PROBLEM TO WORK ON: Print the data below exactly, but only the lines from the one containing "This algorithm does" down to the one containing "Simulated Annealing is", inclusive.

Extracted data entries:
== Segment start ==
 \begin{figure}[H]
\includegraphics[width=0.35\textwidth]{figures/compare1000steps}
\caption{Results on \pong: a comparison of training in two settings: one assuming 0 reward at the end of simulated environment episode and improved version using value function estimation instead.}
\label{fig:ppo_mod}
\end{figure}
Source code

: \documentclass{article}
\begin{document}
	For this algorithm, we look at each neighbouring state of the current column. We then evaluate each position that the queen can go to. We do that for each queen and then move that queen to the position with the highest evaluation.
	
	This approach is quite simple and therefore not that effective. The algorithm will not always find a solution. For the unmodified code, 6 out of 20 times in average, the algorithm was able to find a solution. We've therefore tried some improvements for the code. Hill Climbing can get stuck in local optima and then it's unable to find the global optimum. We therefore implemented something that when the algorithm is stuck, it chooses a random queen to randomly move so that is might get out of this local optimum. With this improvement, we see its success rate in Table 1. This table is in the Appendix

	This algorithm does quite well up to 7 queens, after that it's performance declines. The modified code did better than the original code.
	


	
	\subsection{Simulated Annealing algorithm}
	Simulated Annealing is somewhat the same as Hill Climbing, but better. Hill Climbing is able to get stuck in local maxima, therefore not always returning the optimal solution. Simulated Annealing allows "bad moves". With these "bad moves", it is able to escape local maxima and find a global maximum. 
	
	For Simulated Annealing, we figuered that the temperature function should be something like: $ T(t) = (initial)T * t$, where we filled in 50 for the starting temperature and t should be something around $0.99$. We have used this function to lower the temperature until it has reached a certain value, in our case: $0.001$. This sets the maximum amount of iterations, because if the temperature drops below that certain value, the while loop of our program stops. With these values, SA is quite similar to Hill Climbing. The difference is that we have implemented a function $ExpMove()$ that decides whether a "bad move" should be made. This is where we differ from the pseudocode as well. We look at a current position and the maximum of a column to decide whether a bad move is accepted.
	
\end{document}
== Segment end ==
PROBLEM SOLUTION:
	This algorithm does quite well up to 7 queens, after that it's performance declines. The modified code did better than the original code.
	


	
	\subsection{Simulated Annealing algorithm}
	Simulated Annealing is somewhat the same as Hill Climbing, but better. Hill Climbing is able to get stuck in local maxima, therefore not always returning the optimal solution. Simulated Annealing allows "bad moves". With these "bad moves", it is able to escape local maxima and find a global maximum. 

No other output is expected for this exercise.